Goal of the exercise » Sort through the data and copy the lines holding the word "padding".

Given entries »
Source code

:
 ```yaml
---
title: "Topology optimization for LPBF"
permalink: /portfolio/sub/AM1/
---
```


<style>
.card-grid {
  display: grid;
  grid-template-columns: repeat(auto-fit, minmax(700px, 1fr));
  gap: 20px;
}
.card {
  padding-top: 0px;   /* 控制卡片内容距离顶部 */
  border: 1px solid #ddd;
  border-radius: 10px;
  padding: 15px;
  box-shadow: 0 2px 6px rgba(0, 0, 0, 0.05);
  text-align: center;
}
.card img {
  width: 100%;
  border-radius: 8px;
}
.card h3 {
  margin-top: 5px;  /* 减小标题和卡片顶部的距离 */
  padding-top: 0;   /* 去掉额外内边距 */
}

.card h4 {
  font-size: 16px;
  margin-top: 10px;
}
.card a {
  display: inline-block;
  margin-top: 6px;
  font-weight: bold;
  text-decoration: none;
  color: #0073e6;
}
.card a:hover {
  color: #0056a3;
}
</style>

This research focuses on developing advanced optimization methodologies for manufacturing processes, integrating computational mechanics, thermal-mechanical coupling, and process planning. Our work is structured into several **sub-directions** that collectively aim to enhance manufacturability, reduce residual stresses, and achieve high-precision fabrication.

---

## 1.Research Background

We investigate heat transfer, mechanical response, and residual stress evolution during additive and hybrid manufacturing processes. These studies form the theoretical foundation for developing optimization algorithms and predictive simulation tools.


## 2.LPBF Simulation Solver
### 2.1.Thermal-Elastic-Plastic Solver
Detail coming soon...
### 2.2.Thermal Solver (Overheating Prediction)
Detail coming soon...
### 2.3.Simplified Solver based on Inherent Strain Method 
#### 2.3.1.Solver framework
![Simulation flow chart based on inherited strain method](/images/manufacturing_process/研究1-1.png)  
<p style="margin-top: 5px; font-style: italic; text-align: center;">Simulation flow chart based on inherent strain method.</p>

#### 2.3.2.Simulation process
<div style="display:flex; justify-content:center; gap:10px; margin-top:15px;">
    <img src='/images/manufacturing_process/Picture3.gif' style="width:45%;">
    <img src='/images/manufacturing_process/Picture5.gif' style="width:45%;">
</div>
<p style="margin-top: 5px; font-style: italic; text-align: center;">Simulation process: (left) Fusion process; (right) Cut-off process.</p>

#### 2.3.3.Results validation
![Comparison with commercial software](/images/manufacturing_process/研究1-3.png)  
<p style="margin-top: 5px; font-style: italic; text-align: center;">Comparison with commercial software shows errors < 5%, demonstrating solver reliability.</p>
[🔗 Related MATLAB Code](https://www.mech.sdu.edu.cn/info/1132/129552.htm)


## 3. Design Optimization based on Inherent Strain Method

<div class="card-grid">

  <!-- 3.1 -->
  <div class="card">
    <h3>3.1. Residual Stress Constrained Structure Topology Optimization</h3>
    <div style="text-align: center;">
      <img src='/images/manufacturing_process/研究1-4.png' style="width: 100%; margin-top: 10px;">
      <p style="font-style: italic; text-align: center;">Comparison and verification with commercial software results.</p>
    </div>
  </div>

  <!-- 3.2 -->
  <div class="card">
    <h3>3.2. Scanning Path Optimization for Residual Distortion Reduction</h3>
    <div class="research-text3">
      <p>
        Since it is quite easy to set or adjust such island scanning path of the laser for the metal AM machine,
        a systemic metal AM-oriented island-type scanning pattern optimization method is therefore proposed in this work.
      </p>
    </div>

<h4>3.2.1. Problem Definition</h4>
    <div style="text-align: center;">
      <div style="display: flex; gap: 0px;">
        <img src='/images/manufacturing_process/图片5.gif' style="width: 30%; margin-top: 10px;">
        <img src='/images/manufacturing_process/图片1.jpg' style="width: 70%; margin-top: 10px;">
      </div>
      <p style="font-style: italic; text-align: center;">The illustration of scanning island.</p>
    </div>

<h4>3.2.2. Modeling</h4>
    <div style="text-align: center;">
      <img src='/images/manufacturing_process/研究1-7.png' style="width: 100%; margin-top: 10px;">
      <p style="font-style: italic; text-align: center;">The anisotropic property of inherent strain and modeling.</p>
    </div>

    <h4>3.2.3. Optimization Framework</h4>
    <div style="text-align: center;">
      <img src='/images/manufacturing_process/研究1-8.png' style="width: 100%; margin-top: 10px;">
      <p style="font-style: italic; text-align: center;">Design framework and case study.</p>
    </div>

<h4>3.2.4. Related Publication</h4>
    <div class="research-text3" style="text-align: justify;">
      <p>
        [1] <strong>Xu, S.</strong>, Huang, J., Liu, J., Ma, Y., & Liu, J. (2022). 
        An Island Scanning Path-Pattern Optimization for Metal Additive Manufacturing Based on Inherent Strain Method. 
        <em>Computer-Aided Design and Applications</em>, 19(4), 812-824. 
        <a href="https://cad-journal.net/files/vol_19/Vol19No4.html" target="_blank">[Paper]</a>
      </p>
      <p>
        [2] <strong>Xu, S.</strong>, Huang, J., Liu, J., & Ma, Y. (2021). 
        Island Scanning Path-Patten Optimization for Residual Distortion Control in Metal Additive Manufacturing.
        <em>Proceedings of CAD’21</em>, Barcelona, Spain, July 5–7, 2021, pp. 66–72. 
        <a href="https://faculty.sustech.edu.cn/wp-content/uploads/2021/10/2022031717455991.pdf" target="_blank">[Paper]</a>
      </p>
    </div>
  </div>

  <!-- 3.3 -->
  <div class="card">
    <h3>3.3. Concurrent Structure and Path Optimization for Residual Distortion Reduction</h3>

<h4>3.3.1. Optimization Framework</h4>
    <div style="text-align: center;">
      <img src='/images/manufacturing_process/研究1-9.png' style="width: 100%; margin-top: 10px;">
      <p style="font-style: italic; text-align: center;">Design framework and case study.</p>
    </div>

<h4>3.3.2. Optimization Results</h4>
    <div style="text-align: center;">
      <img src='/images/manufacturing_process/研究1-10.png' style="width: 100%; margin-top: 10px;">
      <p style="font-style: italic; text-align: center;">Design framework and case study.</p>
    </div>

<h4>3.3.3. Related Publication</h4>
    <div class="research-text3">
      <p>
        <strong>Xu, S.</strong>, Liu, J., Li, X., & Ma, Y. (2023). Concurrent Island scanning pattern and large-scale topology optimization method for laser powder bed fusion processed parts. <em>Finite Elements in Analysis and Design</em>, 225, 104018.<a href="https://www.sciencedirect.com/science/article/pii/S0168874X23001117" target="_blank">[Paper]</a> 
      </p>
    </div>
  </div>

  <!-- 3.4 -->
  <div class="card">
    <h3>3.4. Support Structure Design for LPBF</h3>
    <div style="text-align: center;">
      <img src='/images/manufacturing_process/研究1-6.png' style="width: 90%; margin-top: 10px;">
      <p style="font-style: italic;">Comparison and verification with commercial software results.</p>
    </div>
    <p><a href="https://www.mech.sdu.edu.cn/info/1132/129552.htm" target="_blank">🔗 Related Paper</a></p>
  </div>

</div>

--

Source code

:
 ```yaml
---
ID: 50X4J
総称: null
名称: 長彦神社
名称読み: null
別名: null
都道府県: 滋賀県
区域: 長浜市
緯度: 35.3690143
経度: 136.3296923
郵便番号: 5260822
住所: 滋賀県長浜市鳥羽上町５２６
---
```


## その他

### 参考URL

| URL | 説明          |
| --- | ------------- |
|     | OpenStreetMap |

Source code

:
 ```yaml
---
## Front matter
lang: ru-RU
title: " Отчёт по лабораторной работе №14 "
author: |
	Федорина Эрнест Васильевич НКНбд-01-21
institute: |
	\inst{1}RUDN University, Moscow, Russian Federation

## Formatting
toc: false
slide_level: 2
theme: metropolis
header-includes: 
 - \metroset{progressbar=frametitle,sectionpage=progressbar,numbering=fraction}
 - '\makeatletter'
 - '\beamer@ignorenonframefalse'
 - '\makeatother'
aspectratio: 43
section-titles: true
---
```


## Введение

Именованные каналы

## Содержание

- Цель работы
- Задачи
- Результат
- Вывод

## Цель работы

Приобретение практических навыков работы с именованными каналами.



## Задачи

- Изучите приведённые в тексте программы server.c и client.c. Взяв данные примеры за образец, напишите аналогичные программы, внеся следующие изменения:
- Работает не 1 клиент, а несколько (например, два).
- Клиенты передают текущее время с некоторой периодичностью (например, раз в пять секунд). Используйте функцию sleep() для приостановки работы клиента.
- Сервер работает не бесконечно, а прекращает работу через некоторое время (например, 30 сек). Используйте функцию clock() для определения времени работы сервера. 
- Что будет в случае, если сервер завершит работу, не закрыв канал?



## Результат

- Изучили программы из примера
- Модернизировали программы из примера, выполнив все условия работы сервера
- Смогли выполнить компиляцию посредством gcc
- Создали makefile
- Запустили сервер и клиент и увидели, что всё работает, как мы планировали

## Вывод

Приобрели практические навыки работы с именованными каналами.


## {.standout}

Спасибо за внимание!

Answer below »
  padding-top: 0px;   /* 控制卡片内容距离顶部 */
  padding: 15px;
  padding-top: 0;   /* 去掉额外内边距 */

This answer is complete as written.